_INFORMATION SUPPLIED_.
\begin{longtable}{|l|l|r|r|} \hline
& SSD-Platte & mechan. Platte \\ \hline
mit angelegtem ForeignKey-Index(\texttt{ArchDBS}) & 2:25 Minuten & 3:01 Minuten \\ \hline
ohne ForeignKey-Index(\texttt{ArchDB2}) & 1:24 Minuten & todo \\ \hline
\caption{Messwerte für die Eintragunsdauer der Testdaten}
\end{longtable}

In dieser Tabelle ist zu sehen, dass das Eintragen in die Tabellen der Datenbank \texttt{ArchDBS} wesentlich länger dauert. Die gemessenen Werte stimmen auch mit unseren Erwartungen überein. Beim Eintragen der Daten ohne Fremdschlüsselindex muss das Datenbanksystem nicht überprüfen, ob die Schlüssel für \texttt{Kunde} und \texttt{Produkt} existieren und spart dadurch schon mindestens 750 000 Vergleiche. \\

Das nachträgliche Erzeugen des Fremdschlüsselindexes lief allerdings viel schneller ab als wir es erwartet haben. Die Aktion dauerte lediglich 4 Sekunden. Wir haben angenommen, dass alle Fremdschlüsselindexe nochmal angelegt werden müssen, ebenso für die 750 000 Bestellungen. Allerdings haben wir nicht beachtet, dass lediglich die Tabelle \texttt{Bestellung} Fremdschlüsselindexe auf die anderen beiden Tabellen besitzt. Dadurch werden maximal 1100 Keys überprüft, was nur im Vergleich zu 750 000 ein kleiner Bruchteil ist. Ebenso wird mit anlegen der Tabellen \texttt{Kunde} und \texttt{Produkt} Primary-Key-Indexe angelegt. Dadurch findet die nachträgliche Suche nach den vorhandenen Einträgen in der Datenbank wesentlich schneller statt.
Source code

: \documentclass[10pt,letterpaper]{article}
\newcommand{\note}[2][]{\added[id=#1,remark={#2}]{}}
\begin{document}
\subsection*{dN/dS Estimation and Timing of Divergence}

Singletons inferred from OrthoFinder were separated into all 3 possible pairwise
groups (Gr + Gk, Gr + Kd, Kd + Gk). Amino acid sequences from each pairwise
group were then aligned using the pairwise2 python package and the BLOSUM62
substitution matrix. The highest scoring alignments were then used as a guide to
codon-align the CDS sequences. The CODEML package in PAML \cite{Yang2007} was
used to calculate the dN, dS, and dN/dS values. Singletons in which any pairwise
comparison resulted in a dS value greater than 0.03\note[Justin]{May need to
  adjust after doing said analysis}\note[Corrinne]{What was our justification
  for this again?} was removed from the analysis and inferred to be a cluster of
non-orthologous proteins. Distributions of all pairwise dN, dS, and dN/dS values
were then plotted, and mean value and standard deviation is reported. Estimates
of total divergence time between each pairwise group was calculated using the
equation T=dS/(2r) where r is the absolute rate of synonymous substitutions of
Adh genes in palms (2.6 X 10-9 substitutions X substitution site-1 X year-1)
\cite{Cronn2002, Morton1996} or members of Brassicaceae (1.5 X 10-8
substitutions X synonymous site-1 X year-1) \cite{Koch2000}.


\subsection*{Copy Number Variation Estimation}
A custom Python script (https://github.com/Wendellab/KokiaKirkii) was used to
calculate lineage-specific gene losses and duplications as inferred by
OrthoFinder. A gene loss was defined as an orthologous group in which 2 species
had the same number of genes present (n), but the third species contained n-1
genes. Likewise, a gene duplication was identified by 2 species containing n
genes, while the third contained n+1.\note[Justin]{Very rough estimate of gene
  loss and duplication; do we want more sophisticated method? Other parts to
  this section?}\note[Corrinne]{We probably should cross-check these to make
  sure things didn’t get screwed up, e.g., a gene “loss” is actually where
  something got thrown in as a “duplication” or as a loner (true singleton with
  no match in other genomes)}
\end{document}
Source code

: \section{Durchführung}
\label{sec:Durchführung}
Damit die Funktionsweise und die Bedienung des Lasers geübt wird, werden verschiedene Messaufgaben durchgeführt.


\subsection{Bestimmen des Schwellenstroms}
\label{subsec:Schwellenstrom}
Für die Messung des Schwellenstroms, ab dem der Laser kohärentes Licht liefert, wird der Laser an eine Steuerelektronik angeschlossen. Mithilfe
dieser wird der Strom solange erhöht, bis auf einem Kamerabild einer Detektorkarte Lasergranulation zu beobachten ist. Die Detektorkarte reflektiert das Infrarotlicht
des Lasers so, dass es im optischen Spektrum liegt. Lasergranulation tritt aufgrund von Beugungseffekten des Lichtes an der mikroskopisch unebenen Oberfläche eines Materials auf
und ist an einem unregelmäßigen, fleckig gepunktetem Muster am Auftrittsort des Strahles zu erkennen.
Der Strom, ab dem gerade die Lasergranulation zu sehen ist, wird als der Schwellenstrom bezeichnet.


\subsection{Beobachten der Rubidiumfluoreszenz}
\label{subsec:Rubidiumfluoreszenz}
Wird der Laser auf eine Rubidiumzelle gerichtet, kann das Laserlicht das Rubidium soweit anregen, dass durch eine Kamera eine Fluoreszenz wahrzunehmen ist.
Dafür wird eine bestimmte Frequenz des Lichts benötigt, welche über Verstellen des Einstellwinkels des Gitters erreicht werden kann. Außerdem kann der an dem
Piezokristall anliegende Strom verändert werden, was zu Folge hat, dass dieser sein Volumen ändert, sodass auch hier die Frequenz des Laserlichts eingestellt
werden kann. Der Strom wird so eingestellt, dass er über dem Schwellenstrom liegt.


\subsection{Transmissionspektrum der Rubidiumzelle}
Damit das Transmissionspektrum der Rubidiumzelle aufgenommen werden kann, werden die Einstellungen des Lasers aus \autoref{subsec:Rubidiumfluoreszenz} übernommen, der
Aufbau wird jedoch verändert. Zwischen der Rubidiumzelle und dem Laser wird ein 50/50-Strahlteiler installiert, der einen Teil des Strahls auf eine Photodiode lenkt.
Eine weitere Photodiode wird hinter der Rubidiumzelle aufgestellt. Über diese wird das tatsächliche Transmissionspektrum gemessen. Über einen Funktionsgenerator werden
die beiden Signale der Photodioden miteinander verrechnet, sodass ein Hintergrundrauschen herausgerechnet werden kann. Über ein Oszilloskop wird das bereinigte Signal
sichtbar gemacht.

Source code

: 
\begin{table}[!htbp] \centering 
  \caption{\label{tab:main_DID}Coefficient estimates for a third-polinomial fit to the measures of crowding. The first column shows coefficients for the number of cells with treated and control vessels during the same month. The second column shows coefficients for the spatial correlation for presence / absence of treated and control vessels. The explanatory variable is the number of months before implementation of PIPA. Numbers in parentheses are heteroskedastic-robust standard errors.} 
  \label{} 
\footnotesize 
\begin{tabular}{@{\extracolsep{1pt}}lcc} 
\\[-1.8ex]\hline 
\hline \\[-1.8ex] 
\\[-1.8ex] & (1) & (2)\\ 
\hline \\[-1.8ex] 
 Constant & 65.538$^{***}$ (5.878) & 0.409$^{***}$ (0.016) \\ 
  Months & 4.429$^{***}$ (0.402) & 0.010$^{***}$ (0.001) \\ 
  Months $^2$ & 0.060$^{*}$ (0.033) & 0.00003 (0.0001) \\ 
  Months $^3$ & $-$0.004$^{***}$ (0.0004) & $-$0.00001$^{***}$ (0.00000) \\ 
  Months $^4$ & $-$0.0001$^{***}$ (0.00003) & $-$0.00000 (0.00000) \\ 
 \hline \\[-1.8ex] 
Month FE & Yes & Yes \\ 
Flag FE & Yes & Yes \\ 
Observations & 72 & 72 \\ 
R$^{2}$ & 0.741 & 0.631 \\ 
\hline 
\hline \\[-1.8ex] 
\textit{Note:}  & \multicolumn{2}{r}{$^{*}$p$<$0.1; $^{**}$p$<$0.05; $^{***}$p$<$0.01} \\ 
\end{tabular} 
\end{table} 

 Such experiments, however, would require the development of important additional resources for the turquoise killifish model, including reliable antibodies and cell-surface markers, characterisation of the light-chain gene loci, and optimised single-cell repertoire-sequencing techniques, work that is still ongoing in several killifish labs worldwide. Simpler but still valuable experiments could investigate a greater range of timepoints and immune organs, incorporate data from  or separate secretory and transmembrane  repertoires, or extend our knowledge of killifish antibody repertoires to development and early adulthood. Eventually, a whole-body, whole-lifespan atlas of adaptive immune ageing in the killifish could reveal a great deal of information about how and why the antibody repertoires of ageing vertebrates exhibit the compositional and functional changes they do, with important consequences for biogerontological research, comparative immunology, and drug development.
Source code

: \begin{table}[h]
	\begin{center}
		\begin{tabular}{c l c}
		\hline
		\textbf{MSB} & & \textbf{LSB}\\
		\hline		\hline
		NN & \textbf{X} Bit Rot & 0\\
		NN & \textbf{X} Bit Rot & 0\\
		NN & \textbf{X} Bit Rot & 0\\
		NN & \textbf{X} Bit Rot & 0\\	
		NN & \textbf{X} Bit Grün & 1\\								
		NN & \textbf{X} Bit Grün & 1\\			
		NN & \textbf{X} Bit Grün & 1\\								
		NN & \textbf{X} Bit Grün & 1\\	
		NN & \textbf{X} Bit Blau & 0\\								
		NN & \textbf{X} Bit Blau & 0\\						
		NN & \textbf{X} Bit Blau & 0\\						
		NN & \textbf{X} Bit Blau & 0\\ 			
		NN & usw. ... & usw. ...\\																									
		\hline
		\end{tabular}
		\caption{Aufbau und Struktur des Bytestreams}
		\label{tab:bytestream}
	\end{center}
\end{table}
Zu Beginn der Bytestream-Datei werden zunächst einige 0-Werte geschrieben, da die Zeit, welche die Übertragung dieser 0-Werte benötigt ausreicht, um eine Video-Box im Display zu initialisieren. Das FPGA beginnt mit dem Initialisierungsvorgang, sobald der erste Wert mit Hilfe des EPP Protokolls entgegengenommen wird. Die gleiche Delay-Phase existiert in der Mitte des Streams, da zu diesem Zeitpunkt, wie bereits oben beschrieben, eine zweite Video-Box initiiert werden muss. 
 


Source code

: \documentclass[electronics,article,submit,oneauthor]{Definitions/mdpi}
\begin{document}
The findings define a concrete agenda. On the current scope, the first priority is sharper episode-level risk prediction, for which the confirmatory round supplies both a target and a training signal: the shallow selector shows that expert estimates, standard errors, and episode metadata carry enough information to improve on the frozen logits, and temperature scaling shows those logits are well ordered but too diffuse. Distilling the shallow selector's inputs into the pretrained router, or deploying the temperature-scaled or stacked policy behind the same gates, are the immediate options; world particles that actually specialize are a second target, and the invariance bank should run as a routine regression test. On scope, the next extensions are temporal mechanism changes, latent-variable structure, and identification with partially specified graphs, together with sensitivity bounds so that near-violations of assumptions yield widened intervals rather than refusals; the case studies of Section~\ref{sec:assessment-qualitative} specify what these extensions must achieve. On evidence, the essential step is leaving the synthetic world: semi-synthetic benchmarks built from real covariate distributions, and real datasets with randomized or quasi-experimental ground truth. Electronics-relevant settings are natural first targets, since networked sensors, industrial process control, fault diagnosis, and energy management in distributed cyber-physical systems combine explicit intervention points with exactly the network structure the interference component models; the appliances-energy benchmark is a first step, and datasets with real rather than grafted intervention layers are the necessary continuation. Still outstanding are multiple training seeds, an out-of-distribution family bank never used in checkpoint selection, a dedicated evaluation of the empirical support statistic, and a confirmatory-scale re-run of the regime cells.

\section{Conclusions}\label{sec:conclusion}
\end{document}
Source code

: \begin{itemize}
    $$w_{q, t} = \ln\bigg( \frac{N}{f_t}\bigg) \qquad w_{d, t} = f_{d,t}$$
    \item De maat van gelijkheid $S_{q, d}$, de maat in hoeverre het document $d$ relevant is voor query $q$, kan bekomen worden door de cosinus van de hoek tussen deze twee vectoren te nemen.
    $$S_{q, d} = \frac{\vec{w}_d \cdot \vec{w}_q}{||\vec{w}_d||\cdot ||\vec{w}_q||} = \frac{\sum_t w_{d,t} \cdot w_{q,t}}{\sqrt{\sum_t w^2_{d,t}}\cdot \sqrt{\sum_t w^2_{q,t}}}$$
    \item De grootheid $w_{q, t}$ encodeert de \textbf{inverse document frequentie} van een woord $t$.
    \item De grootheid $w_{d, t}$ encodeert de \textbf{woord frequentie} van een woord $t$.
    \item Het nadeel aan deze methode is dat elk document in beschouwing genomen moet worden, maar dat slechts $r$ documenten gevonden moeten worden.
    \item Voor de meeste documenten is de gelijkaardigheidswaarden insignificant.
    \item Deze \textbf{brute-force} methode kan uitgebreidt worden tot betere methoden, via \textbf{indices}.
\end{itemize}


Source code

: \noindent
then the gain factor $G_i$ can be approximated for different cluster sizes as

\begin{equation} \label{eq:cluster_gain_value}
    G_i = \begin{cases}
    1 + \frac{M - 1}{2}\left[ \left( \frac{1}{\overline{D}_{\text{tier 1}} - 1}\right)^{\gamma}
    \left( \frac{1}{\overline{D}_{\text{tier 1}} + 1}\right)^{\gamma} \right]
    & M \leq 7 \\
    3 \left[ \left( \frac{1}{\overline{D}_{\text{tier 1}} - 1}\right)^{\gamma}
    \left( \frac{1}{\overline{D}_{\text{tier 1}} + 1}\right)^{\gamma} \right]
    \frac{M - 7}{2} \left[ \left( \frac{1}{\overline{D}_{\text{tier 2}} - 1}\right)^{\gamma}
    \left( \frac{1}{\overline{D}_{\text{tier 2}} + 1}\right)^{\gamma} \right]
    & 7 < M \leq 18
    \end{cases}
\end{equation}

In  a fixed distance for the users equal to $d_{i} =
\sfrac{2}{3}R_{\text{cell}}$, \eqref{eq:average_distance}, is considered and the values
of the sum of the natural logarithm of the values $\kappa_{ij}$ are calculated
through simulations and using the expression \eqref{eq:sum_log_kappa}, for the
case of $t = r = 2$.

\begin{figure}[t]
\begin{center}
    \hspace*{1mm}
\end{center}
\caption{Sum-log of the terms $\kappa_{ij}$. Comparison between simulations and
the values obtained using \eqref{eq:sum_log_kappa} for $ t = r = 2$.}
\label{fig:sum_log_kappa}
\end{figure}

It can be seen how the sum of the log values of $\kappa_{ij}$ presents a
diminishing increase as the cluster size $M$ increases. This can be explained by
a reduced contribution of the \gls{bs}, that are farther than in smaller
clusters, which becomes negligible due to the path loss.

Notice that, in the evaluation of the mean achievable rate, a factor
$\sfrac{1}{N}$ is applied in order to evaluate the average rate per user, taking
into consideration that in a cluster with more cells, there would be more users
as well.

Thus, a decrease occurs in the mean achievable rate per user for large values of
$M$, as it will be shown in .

_WHAT THIS TASK INVOLVES_. Looking back over the data above, restate word for word the lines that begin at the line with "für die Eintragunsdauer" and end at the line with "Estimation and Timing", inclusive.

_YOUR SOLUTION_.
\caption{Messwerte für die Eintragunsdauer der Testdaten}
\end{longtable}

In dieser Tabelle ist zu sehen, dass das Eintragen in die Tabellen der Datenbank \texttt{ArchDBS} wesentlich länger dauert. Die gemessenen Werte stimmen auch mit unseren Erwartungen überein. Beim Eintragen der Daten ohne Fremdschlüsselindex muss das Datenbanksystem nicht überprüfen, ob die Schlüssel für \texttt{Kunde} und \texttt{Produkt} existieren und spart dadurch schon mindestens 750 000 Vergleiche. \\

Das nachträgliche Erzeugen des Fremdschlüsselindexes lief allerdings viel schneller ab als wir es erwartet haben. Die Aktion dauerte lediglich 4 Sekunden. Wir haben angenommen, dass alle Fremdschlüsselindexe nochmal angelegt werden müssen, ebenso für die 750 000 Bestellungen. Allerdings haben wir nicht beachtet, dass lediglich die Tabelle \texttt{Bestellung} Fremdschlüsselindexe auf die anderen beiden Tabellen besitzt. Dadurch werden maximal 1100 Keys überprüft, was nur im Vergleich zu 750 000 ein kleiner Bruchteil ist. Ebenso wird mit anlegen der Tabellen \texttt{Kunde} und \texttt{Produkt} Primary-Key-Indexe angelegt. Dadurch findet die nachträgliche Suche nach den vorhandenen Einträgen in der Datenbank wesentlich schneller statt.
Source code

: \documentclass[10pt,letterpaper]{article}
\newcommand{\note}[2][]{\added[id=#1,remark={#2}]{}}
\begin{document}
\subsection*{dN/dS Estimation and Timing of Divergence}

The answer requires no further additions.